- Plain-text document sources
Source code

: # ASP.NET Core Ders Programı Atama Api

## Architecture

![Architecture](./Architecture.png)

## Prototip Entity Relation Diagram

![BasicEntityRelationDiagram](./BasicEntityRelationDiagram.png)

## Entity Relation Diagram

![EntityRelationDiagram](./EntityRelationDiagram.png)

- Action item
Give back the data above exactly as it appears.

- Exercise solution
Source code

: # ASP.NET Core Ders Programı Atama Api

## Architecture

![Architecture](./Architecture.png)

## Prototip Entity Relation Diagram

![BasicEntityRelationDiagram](./BasicEntityRelationDiagram.png)

## Entity Relation Diagram

![EntityRelationDiagram](./EntityRelationDiagram.png)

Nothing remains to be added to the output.